Nicola Sturgeon may be an infinitely smarter political operator than Drakeford, but there are many parallels in their political style – the same victim mentality, the same black holes in the budget, the same ‘I’m not Boris ”and an infantile approach to criticism. Sturgeon regularly uses his public health press conferences to throw populist placards in the media. A reporter recently aroused her anger by politely asking if the 10-day isolation period could be shortened to ease pressure on areas crippled by understaffing. “Yes, that would really help – it would spread the infection even further,” she scoffed. Yet days later John Swinney, Sturgeon’s deputy, admitted that the Scottish government was considering precisely this policy change.
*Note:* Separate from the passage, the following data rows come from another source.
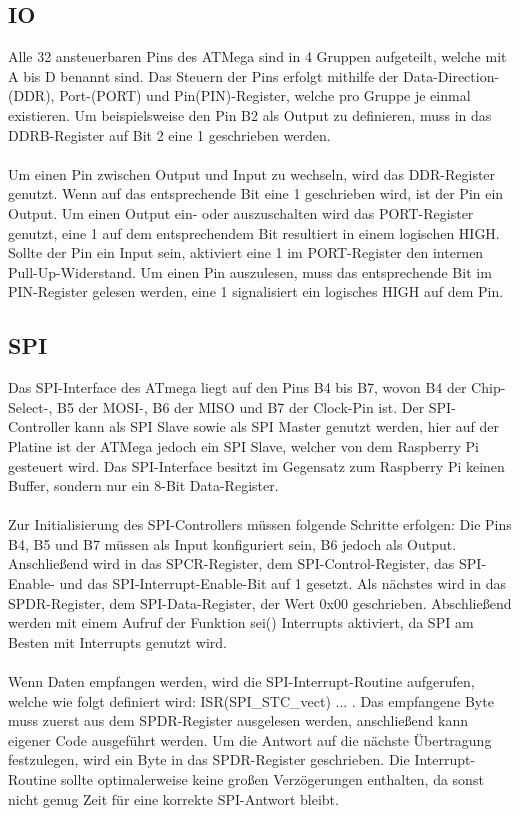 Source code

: \documentclass[12pt]{article}
\begin{document}
\subsection{IO}
Alle 32 ansteuerbaren Pins des ATMega sind in 4 Gruppen aufgeteilt, welche mit A bis D benannt sind. Das Steuern der Pins erfolgt mithilfe der Data-Direction-(DDR), Port-(PORT) und Pin(PIN)-Register, welche pro Gruppe je einmal existieren. Um beispielsweise den Pin B2 als Output zu definieren, muss in das DDRB-Register auf Bit 2 eine 1 geschrieben werden.
\\\\Um einen Pin zwischen Output und Input zu wechseln, wird das DDR-Register genutzt. Wenn auf das entsprechende Bit eine 1 geschrieben wird, ist der Pin ein Output. Um einen Output ein- oder auszuschalten wird das PORT-Register genutzt, eine 1 auf dem entsprechendem Bit resultiert in einem logischen HIGH. Sollte der Pin ein Input sein, aktiviert eine 1 im PORT-Register den internen Pull-Up-Widerstand. Um einen Pin auszulesen, muss das entsprechende Bit im PIN-Register gelesen werden, eine 1 signalisiert ein logisches HIGH auf dem Pin.
\newpage\subsection{SPI}
Das SPI-Interface des ATmega liegt auf den Pins B4 bis B7, wovon B4 der Chip-Select-, B5 der MOSI-, B6 der MISO und B7 der Clock-Pin ist. Der SPI-Controller kann als SPI Slave sowie als SPI Master genutzt werden, hier auf der Platine ist der ATMega jedoch ein SPI Slave, welcher von dem Raspberry Pi gesteuert wird. Das SPI-Interface besitzt im Gegensatz zum Raspberry Pi keinen Buffer, sondern nur ein 8-Bit Data-Register.
\\\\Zur Initialisierung des SPI-Controllers müssen folgende Schritte erfolgen: Die Pins B4, B5 und B7 müssen als Input konfiguriert sein, B6 jedoch als Output. Anschließend wird in das SPCR-Register, dem SPI-Control-Register, das SPI-Enable- und das SPI-Interrupt-Enable-Bit auf 1 gesetzt. Als nächstes wird in das SPDR-Register, dem SPI-Data-Register, der Wert 0x00 geschrieben. Abschließend werden mit einem Aufruf der Funktion sei() Interrupts aktiviert, da SPI am Besten mit Interrupts genutzt wird.
\\\\Wenn Daten empfangen werden, wird die SPI-Interrupt-Routine aufgerufen, welche wie folgt definiert wird: ISR(SPI\_STC\_vect) { ... }. Das empfangene Byte muss zuerst aus dem SPDR-Register ausgelesen werden, anschließend kann eigener Code ausgeführt werden. Um die Antwort auf die nächste Übertragung festzulegen, wird ein Byte in das SPDR-Register geschrieben. Die Interrupt-Routine sollte optimalerweise keine großen Verzögerungen enthalten, da sonst nicht genug Zeit für eine korrekte SPI-Antwort bleibt.
\end{document}
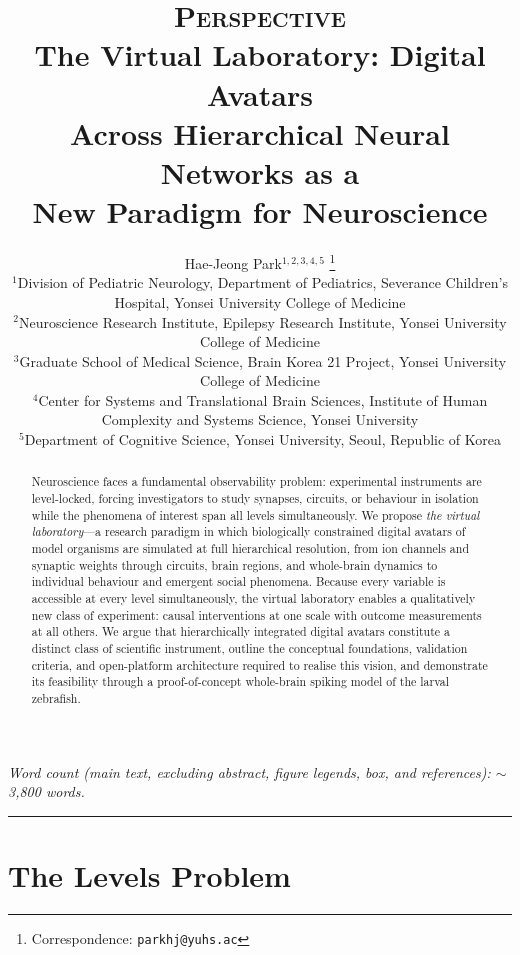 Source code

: \documentclass[12pt,a4paper]{article}
\title{%
  \vspace{-1.5cm}
  {\large\textsc{Perspective}}\\[8pt]
  \LARGE\bfseries
  The Virtual Laboratory: Digital Avatars\\
  Across Hierarchical Neural Networks as a\\
  New Paradigm for Neuroscience
}
\author{%
  Hae-Jeong Park$^{1,2,3,4,5}$%
  \thanks{Correspondence: \texttt{parkhj@yuhs.ac}}%
  \\[6pt]
  \small$^{1}$Division of Pediatric Neurology, Department of Pediatrics,
  Severance Children's Hospital, Yonsei University College of Medicine\\
  \small$^{2}$Neuroscience Research Institute, Epilepsy Research Institute,
  Yonsei University College of Medicine\\
  \small$^{3}$Graduate School of Medical Science, Brain Korea 21 Project,
  Yonsei University College of Medicine\\
  \small$^{4}$Center for Systems and Translational Brain Sciences,
  Institute of Human Complexity and Systems Science, Yonsei University\\
  \small$^{5}$Department of Cognitive Science, Yonsei University, Seoul, Republic of Korea%
}
\date{}  %
\begin{document}
\maketitle
\thispagestyle{empty}

{\small\noindent\textit{Word count (main text, excluding abstract,
figure legends, box, and references): $\sim$3{,}800 words.}}
\vspace{6pt}

\begin{abstract}
\noindent
Neuroscience faces a fundamental observability problem: experimental
instruments are level-locked, forcing investigators to study synapses,
circuits, or behaviour in isolation while the phenomena of interest
span all levels simultaneously.
We propose \emph{the virtual laboratory}---a research paradigm in
which biologically constrained digital avatars of model organisms are
simulated at full hierarchical resolution, from ion channels and
synaptic weights through circuits, brain regions, and whole-brain
dynamics to individual behaviour and emergent social phenomena.
Because every variable is accessible at every level simultaneously,
the virtual laboratory enables a qualitatively new class of experiment:
causal interventions at one scale with outcome measurements at all
others.
We argue that hierarchically integrated digital avatars constitute a
distinct class of scientific instrument, outline the conceptual
foundations, validation criteria, and open-platform architecture
required to realise this vision, and demonstrate its feasibility
through a proof-of-concept whole-brain spiking model of the larval
zebrafish.
\end{abstract}

\vspace{4pt}
\noindent\rule{\linewidth}{0.4pt}
\vspace{2pt}


\section*{The Levels Problem}
\end{document}
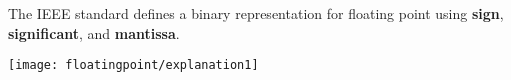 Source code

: \begin{blocksection}
The IEEE standard defines a binary representation for floating point using \textbf{sign}, \textbf{significant}, and \textbf{mantissa}.

\texttt{[image: floatingpoint/explanation1]}

\end{blocksection} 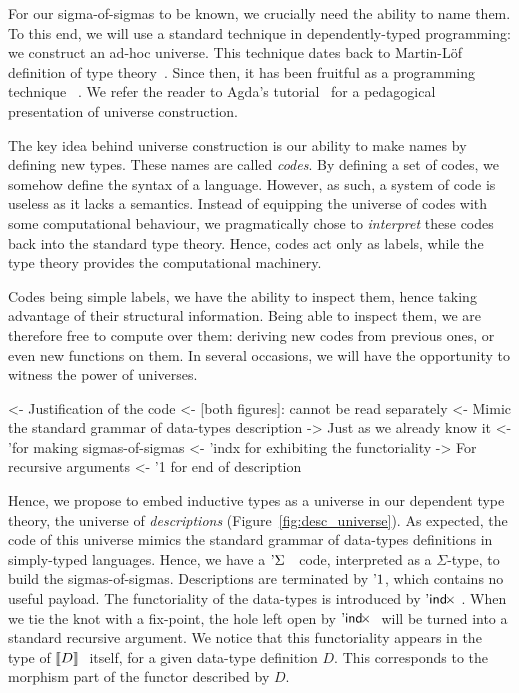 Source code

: 
For our sigma-of-sigmas to be known, we crucially need the ability to
name them. To this end, we will use a standard technique in
dependently-typed programming: we construct an ad-hoc universe. This
technique dates back to Martin-L\"of definition of type
theory~\cite{martin-lof:itt}. Since then, it has been fruitful as a
programming technique~\cite{who?} . We refer
the reader to Agda's tutorial~\cite{norell:agda-tutorial} for a
pedagogical presentation of universe construction.

The key idea behind universe construction is our ability to make names
by defining new types. These names are called \emph{codes}. By
defining a set of codes, we somehow define the syntax of a
language. However, as such, a system of code is useless as it lacks a
semantics. Instead of equipping the universe of codes with some
computational behaviour, we pragmatically chose to \emph{interpret}
these codes back into the standard type theory. Hence, codes act only
as labels, while the type theory provides the computational machinery.

Codes being simple labels, we have the ability to inspect them, hence
taking advantage of their structural information. Being able to
inspect them, we are therefore free to compute over them: deriving new
codes from previous ones, or even new functions on them. In several
occasions, we will have the opportunity to witness the power of
universes.


\begin{wstructure}
<- Justification of the code 
    <- [both figures]: cannot be read separately
    <- Mimic the standard grammar of data-types description
        -> Just as we already know it
        <- '\Sigma for making sigmas-of-sigmas
        <- 'indx for exhibiting the functoriality
            -> For recursive arguments
        <- '1 for end of description
\end{wstructure}

Hence, we propose to embed inductive types as a universe in our
dependent type theory, the universe of \emph{descriptions}
(Figure~\ref{fig:desc_universe}). As expected, the code of this
universe mimics the standard grammar of data-types definitions in
simply-typed languages. Hence, we have a $\DSigma{}{}$ code,
interpreted as a $\Sigma$-type, to build the
sigmas-of-sigmas. Descriptions are terminated by $\DUnit$, which
contains no useful payload. The functoriality of the data-types is
introduced by $\DIndx$. When we tie the knot with a fix-point, the
hole left open by $\DIndx$ will be turned into a standard recursive
argument. We notice that this functoriality appears in the type of
$\descop{D}{}$ itself, for a given data-type definition $D$. This
corresponds to the morphism part of the functor described by $D$.

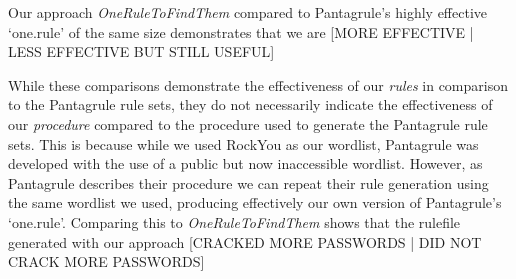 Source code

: \documentclass[letterpaper,twocolumn,10pt]{article}
\begin{document}
Our approach \textit{OneRuleToFindThem} compared to Pantagrule's highly
effective `one.rule' of
the same size demonstrates that we are [MORE EFFECTIVE | LESS EFFECTIVE BUT STILL USEFUL]

While these comparisons demonstrate the effectiveness of our \textit{rules} in
comparison to the Pantagrule rule sets, they do not necessarily indicate the
effectiveness of our \textit{procedure} compared to the procedure used to
generate the Pantagrule rule sets. This is because while we used RockYou as our
wordlist, Pantagrule was developed with the use of a public but now
inaccessible wordlist. However, as Pantagrule describes their procedure we can
repeat their rule generation using the same wordlist we used, producing
effectively our own version of Pantagrule's `one.rule'. Comparing this to
\textit{OneRuleToFindThem} shows that the rulefile generated with our approach
[CRACKED MORE PASSWORDS | DID NOT CRACK MORE PASSWORDS]

\end{document}
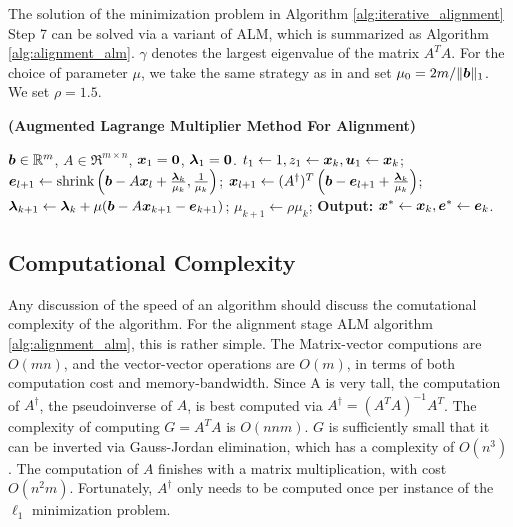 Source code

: \documentclass[10pt,twocolumn,letterpaper]{article}
\begin{document}
The solution of the minimization problem in Algorithm
\eqref{alg:iterative_alignment} Step 7 can be solved via a
variant of ALM, which is summarized as Algorithm \eqref{alg:alignment_alm}.
$\gamma$ denotes the largest eigenvalue of the matrix $A^TA$. For the choice of
parameter $\mu$, we take the same strategy as in \cite{YangJ2009-pp} and set
$\mu_0 = 2m / \|{\boldsymbol{b}}\|_1$. We set $\rho=1.5$.

\begin{algorithm}[h]
\caption{\bf (Augmented Lagrange Multiplier Method For Alignment)}
\begin{algorithmic}[1]
 ${\boldsymbol{b}} \in {\mathbb{R}}^m$, $A \in \Re^{m \times n}$,
${\boldsymbol{x}}_1 = \boldsymbol{0}$, $\boldsymbol{\lambda}_1 = \boldsymbol{0}$.
\STATE $t_{1} \leftarrow 1, z_{1} \leftarrow {\boldsymbol{x}}_{k}, \boldsymbol{u}_{1} \leftarrow {\boldsymbol{x}}_{k}$;
\STATE $\boldsymbol{e}_{l+1} \leftarrow \textup{shrink}\left({\boldsymbol{b}} - A{\boldsymbol{x}}_l + \frac{\boldsymbol{\lambda}_k}{\mu_k}, \frac{1}{\mu_k}\right)$;
\STATE ${\boldsymbol{x}}_{l+1} \leftarrow (A^\dagger)^T \left({\boldsymbol{b}} - \boldsymbol{e}_{l+1} + \frac{\boldsymbol{\lambda}_k}{\mu_k} \right) $;
\ENDWHILE
\STATE $\boldsymbol{\lambda}_{k+1} \leftarrow \boldsymbol{\lambda}_k + \mu ({\boldsymbol{b}} - A{\boldsymbol{x}}_{k+1} - \boldsymbol{e}_{k+1})$;
\STATE $\mu_{k+1} \leftarrow \rho\mu_k$;
\ENDWHILE \STATE
{\bf Output:} ${\boldsymbol{x}}^* \leftarrow {\boldsymbol{x}}_k, \boldsymbol{e}^* \leftarrow \boldsymbol{e}_k$.
\end{algorithmic}
\label{alg:alignment_alm}
\end{algorithm}

\subsection{Computational Complexity} Any discussion of the speed of an
algorithm should discuss the comutational complexity of the algorithm.  For the
alignment stage ALM algorithm \eqref{alg:alignment_alm}, this is rather simple.
The Matrix-vector computions are $O(mn)$, and the vector-vector operations are
$O(m)$, in terms of both computation cost and memory-bandwidth.  Since A is
very tall, the computation of $A^\dagger$, the pseudoinverse of $A$, is best
computed via $A^\dagger = (A^TA)^{-1} A^T$.  The complexity of computing $G =
A^T A$ is $O(nnm)$.  $G$ is sufficiently small that it can be inverted via
Gauss-Jordan elimination, which has a complexity of $O(n^3)$.  The computation
of $A$ finishes with a matrix multiplication, with cost $O(n^2 m)$.
Fortunately, $A^\dagger$ only needs to be computed once per instance of the
$\ell_1$ minimization problem.
\end{document}
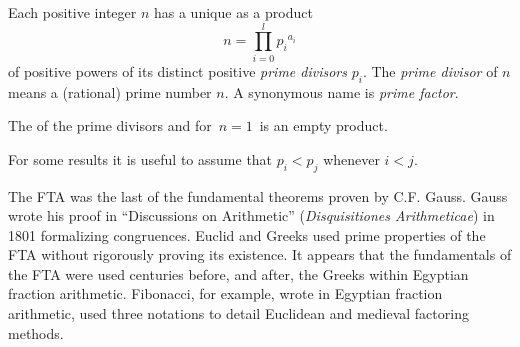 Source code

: \documentclass[12pt]{article}
\begin{document}
Each positive integer $n$ has a unique  as a product
\[
n = \prod_{i=0}^l {p_i}^{a_i}
\]
of positive powers of its distinct positive {\it prime divisors} $p_i$.  The {\it prime divisor} of $n$ means a (rational) prime number  $n$.  A synonymous name is {\it prime factor}. 

The  of the prime divisors and for\, $n=1$\, is an empty product.

For some results it is useful to assume that 
$p_i < p_j$ whenever $i < j$.

The FTA was the last of the fundamental theorems proven by C.F. Gauss. Gauss wrote his proof in ``Discussions on Arithmetic'' ({\em Disquisitiones Arithmeticae}) in 1801 formalizing congruences. Euclid and Greeks used prime properties of the FTA without rigorously proving its existence. It appears that the fundamentals of the FTA were used centuries before, and after, the Greeks within Egyptian fraction arithmetic. Fibonacci, for example, wrote in Egyptian fraction arithmetic, used three notations to detail Euclidean and medieval factoring methods.   
\end{document}
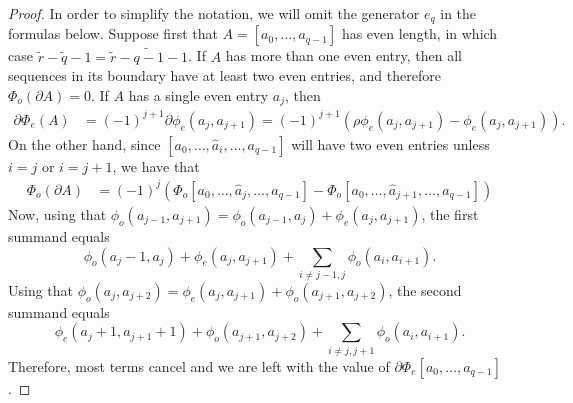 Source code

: \begin{proof} In order to simplify the notation, we will omit the generator $e_q$ in the formulas below. 
Suppose first that $A = [a_0,\ldots,a_{q-1}]$ has even length, in which case $\tilde{r}-\tilde{q}-1 = \tilde{r}-\widetilde{q-1}-1$. If $A$ has more than one even entry, then all sequences in its boundary have at least two even entries, and therefore $\Phi_o(\partial A) = 0$. If $A$ has a single even entry $a_j$, then 
\begin{align*}
    \partial \Phi_e(A) &= (-1)^{j+1}\partial \phi_e(a_j,a_{j+1}) = (-1)^{j+1}\left(\rho\phi_e(a_j,a_{j+1}
    ) - \phi_e(a_j,a_{j+1})\right).
\end{align*}
On the other hand, since $[a_0,\ldots,\hat{a}_i,\ldots,a_{q-1}]$ will have two even entries unless $i=j$ or $i=j+1$, we have that
\begin{align*}
    \Phi_o(\partial A) 
    &= (-1)^{j}\left(\Phi_o [a_0,\ldots,\hat{a}_j,\ldots,a_{q-1}]-\Phi_o [a_0,\ldots,\hat{a}_{j+1},\ldots,a_{q-1}]\right)
\end{align*}    
Now, using that $\phi_o(a_{j-1},a_{j+1}) = \phi_o(a_{j-1},a_j) + \phi_e(a_j,a_{j+1})$, the first summand equals
\[
\phi_o(a_j-1,a_j) + \phi_e(a_j,a_{j+1})+\sum_{i\neq j-1,j} \phi_o(a_i,a_{i+1}).
\]
Using that $\phi_o(a_{j},a_{j+2}) = \phi_e(a_j,a_{j+1})+\phi_o(a_{j+1},a_{j+2})$, the second summand equals
\[
\phi_e(a_j+1,a_{j+1}+1) + \phi_o(a_{j+1},a_{j+2})+\sum_{i\neq j,j+1} \phi_o(a_i,a_{i+1}).
\]
Therefore, most terms cancel and we are left with the value of $\partial \Phi_e[a_0,\ldots,a_{q-1}]$.


\end{proof}
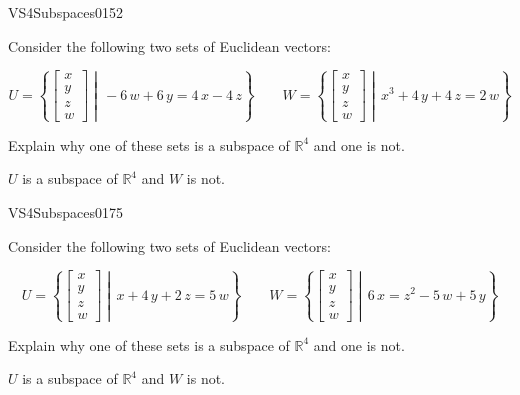 \begin{exercise}{VS4}{Subspaces}{0152} 
\begin{exerciseStatement} 

Consider the following two sets of Euclidean vectors: 

 \[
          U=\left\{ \left[\begin{array}{c}
x \\
y \\
z \\
w
\end{array}\right] \middle|\,-6 \, w + 6 \, y = 4 \, x - 4 \, z\right\} \hspace{2em}  W=\left\{ \left[\begin{array}{c}
x \\
y \\
z \\
w
\end{array}\right] \middle|\,x^{3} + 4 \, y + 4 \, z = 2 \, w\right\}
    \] 

 Explain why one of these sets is a subspace of \(\mathbb{R}^4\) and one is not. 

 \end{exerciseStatement}
 \begin{exerciseAnswer} 

\(U\) is a subspace of \(\mathbb{R}^4\) and \(W\) is not.

 \end{exerciseAnswer}
 \end{exercise}


\newpage




\begin{exercise}{VS4}{Subspaces}{0175} 
\begin{exerciseStatement} 

Consider the following two sets of Euclidean vectors: 

 \[
          U=\left\{ \left[\begin{array}{c}
x \\
y \\
z \\
w
\end{array}\right] \middle|\,x + 4 \, y + 2 \, z = 5 \, w\right\} \hspace{2em}  W=\left\{ \left[\begin{array}{c}
x \\
y \\
z \\
w
\end{array}\right] \middle|\,6 \, x = z^{2} - 5 \, w + 5 \, y\right\}
    \] 

 Explain why one of these sets is a subspace of \(\mathbb{R}^4\) and one is not. 

 \end{exerciseStatement}
 \begin{exerciseAnswer} 

\(U\) is a subspace of \(\mathbb{R}^4\) and \(W\) is not.

 \end{exerciseAnswer}
 \end{exercise}



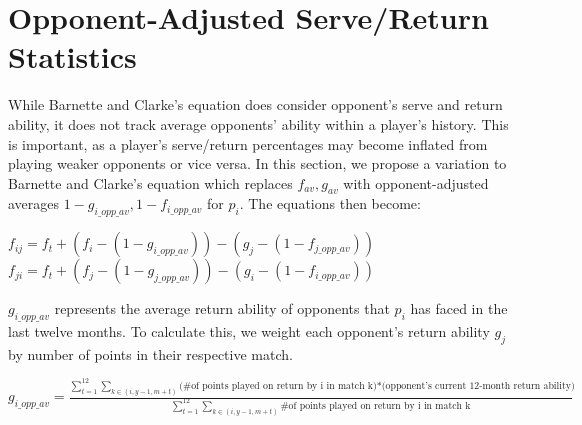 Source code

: \documentclass[chapterprefix=false]{report}
\begin{document}




\section{Opponent-Adjusted Serve/Return Statistics}

While Barnette and Clarke's equation does consider opponent's serve and return ability, it does not track average opponents' ability within a player's history. This is important, as a player's serve/return percentages may become inflated from playing weaker opponents or vice versa. In this section, we propose a variation to Barnette and Clarke's equation which replaces $f_{av},g_{av}$ with opponent-adjusted averages $1-g_{i\_opp\_av},1-f_{i\_opp\_av}$ for $p_i$. The equations then become:

\begin{center}
$f_{ij} = f_t + (f_i-(1-g_{i\_opp\_av}))-(g_j-(1-f_{j\_opp\_av}))$
$f_{ji} = f_t + (f_j-(1-g_{j\_opp\_av}))-(g_i-(1-f_{i\_opp\_av}))$
\end{center}

$g_{i\_opp\_av}$ represents the average return ability of opponents that $p_i$ has faced in the last twelve months. To calculate this, we weight each opponent's return ability $g_j$ by number of points in their respective match.

$g_{i\_opp\_av} = \frac{\sum_{t=1}^{12}\sum_{k \in (i,y-1,m+t)}{\text{(\# of points played on return by i in match k)*(opponent's current 12-month return ability)}}}{\sum_{t=1}^{12}\sum_{k \in (i,y-1,m+t)}\text{\# of points played on return by i in match k}}$
\end{document}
Any form of devolution seems to result in similar insignificance and differentiation for itself. Given a lever, you can be sure they will pull it. Even the Mayor of London, Sadiq Khan, preemptively canceled the capital’s annual NYE fireworks display long before there was any mention of omicron. It may be inevitable; in its structure, decentralization seems almost inherently biased towards failure and authoritarian politics. As the financial costs and nuances of decision-making are externalized, political capital accumulates here.
Hopefully, these real-time experiences will remind voters in the Westminster polls that leftist politics, even paid for by others, ends in disaster. Devolution has stranded millions of British citizens with rulers they don’t deserve, but it could prove to be a gift for Boris Johnson. As always, the best advertisement for voting Conservative is a quick glimpse of what their opponents are up to.